DESCRIPTION OF THE TASK »
Collect every line in the records below that contains the word "async".
* * *
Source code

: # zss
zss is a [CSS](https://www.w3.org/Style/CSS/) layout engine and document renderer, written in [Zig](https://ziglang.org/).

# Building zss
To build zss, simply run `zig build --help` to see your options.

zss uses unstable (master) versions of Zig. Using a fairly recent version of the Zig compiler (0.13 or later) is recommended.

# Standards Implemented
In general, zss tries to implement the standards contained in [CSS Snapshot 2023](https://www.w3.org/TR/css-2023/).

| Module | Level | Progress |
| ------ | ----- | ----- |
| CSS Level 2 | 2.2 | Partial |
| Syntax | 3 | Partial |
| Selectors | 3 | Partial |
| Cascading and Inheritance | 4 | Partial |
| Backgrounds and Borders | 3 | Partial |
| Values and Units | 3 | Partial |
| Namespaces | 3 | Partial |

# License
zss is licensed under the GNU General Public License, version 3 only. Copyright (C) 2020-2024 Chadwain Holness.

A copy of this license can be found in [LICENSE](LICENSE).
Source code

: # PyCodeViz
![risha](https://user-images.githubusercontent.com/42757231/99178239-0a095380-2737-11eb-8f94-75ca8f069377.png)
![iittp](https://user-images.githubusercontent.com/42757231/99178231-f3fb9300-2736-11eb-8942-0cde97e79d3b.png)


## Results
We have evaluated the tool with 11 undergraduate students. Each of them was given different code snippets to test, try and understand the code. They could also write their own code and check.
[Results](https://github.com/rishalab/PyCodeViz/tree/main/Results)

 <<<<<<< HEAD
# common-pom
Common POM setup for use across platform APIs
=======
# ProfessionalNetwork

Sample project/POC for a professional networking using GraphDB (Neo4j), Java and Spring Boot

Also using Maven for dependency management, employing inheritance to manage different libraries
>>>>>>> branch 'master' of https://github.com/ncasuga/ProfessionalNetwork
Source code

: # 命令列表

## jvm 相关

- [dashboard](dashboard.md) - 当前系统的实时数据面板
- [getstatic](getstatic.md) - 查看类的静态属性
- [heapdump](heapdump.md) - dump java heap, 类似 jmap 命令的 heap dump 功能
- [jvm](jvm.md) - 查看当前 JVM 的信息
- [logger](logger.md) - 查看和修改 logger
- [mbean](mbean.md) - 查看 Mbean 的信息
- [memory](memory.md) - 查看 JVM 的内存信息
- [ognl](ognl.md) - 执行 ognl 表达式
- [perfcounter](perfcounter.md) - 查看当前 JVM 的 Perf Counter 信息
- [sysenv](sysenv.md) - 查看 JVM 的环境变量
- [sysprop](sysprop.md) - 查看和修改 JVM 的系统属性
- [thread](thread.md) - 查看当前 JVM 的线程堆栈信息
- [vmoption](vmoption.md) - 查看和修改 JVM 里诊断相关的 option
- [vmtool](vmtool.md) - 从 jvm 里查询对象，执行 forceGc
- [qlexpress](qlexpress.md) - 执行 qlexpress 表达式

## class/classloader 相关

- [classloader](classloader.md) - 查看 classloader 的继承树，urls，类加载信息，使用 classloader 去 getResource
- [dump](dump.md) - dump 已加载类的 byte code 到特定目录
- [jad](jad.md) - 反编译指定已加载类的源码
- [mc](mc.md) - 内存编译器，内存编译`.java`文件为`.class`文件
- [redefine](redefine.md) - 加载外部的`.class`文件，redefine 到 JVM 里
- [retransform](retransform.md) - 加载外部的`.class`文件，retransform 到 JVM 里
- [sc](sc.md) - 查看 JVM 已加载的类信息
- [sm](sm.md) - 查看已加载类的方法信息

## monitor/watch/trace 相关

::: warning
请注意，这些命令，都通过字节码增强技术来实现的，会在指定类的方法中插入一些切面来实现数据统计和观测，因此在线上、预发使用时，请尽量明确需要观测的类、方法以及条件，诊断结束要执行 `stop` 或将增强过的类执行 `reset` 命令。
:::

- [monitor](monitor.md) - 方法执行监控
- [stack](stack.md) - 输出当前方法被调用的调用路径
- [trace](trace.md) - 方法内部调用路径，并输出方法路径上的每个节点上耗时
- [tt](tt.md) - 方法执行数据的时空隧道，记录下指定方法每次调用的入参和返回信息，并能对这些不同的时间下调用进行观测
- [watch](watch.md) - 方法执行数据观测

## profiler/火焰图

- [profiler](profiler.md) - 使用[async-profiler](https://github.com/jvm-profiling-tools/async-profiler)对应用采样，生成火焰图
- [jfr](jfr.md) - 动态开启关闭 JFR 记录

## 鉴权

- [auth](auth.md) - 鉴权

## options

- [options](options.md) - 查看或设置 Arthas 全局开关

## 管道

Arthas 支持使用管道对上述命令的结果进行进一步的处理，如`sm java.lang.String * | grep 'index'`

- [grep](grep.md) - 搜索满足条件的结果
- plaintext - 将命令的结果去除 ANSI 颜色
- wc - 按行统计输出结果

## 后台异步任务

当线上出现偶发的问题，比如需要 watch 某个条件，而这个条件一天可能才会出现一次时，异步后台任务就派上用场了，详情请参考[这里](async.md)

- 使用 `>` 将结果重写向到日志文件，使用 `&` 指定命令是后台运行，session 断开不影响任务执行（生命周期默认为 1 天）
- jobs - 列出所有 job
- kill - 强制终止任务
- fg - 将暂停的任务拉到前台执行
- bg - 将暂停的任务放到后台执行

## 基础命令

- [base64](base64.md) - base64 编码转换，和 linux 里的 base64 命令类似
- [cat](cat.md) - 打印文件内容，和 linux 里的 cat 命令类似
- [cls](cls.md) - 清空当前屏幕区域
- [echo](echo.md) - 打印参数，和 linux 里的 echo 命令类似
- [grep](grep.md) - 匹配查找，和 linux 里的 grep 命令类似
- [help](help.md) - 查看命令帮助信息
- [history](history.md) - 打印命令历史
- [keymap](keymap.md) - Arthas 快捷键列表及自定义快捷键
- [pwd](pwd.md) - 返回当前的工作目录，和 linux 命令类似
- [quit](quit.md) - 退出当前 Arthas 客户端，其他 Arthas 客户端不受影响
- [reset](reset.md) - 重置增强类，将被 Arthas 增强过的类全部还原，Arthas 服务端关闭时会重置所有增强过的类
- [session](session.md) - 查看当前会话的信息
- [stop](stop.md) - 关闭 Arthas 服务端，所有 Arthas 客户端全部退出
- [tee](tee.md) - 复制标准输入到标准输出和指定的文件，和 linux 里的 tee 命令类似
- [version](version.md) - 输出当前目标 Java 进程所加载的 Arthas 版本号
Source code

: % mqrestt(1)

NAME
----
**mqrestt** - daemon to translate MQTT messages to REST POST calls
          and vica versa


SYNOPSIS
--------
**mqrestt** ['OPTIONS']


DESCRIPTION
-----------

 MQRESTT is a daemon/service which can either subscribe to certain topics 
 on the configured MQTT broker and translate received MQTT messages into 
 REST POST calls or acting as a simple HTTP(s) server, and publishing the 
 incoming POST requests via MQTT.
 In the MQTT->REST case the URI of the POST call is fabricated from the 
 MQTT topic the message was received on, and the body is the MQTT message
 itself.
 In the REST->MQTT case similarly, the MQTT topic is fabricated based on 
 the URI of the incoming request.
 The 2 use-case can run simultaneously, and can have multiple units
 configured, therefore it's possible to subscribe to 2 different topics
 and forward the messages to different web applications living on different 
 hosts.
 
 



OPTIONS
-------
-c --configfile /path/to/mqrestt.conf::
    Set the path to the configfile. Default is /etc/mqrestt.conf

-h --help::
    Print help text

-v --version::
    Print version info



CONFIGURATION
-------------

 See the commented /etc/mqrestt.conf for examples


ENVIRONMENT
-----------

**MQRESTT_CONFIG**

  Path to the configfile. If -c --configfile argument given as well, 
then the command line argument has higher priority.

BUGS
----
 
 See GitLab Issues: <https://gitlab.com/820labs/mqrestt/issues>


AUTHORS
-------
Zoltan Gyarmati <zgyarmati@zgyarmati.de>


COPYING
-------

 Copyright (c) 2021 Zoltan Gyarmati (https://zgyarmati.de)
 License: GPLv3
* * *
WRITTEN ANSWER »
- [profiler](profiler.md) - 使用[async-profiler](https://github.com/jvm-profiling-tools/async-profiler)对应用采样，生成火焰图
当线上出现偶发的问题，比如需要 watch 某个条件，而这个条件一天可能才会出现一次时，异步后台任务就派上用场了，详情请参考[这里](async.md)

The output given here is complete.